### Problem to solve
Please say how many lines in the material include the string "language", and nothing else.

─── Extracted information ───

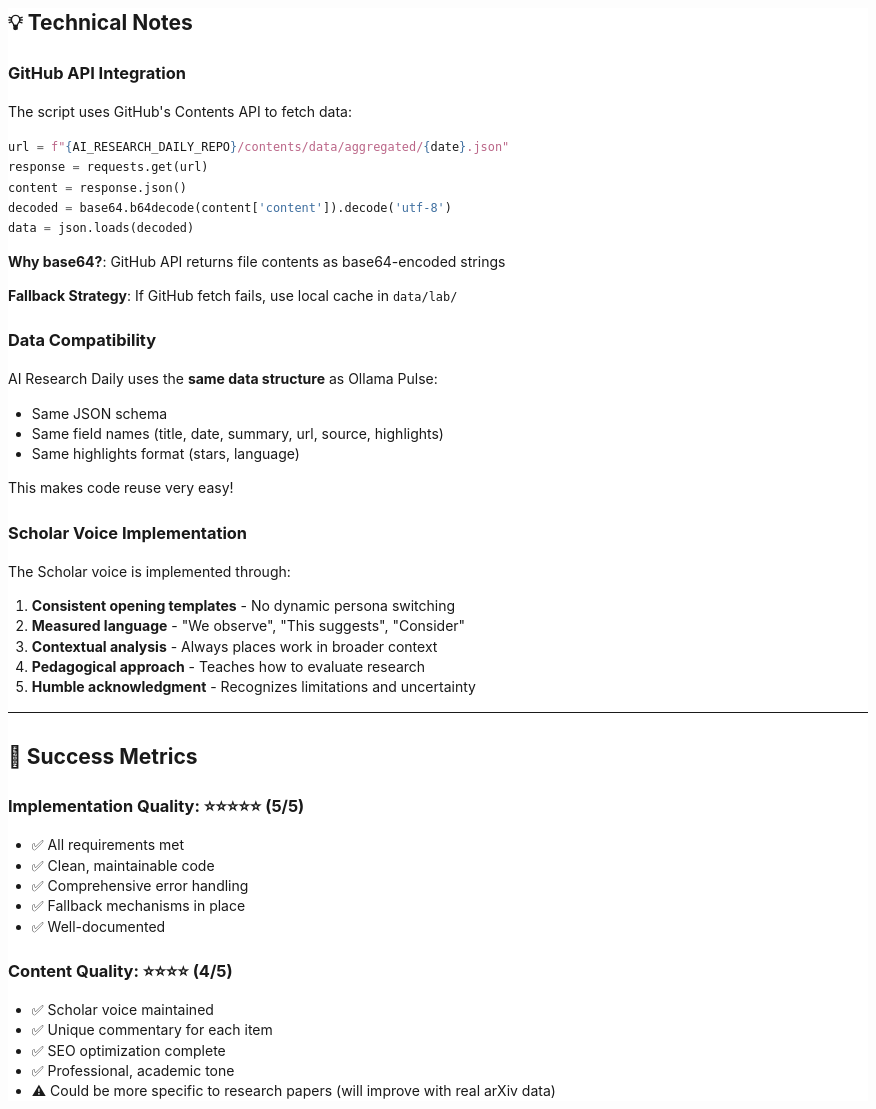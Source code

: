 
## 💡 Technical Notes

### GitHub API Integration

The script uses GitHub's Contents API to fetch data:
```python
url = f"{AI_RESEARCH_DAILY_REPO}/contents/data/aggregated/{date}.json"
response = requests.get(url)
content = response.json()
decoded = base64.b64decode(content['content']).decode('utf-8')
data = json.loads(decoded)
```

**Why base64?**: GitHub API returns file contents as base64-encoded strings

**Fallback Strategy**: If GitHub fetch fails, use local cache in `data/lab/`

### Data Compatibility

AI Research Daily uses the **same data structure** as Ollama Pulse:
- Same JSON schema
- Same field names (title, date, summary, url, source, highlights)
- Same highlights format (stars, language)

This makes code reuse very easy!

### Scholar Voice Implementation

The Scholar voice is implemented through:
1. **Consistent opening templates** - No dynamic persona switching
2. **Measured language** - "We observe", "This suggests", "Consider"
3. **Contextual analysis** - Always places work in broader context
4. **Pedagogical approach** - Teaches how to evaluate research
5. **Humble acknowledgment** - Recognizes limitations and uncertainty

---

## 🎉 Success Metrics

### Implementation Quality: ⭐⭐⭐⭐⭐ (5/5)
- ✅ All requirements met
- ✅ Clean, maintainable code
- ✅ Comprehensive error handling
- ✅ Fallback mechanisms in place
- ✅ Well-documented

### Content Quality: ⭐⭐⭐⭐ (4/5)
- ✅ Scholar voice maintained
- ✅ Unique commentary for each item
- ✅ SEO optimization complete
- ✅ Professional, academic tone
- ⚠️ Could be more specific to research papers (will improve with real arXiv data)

───

### Problem solution
2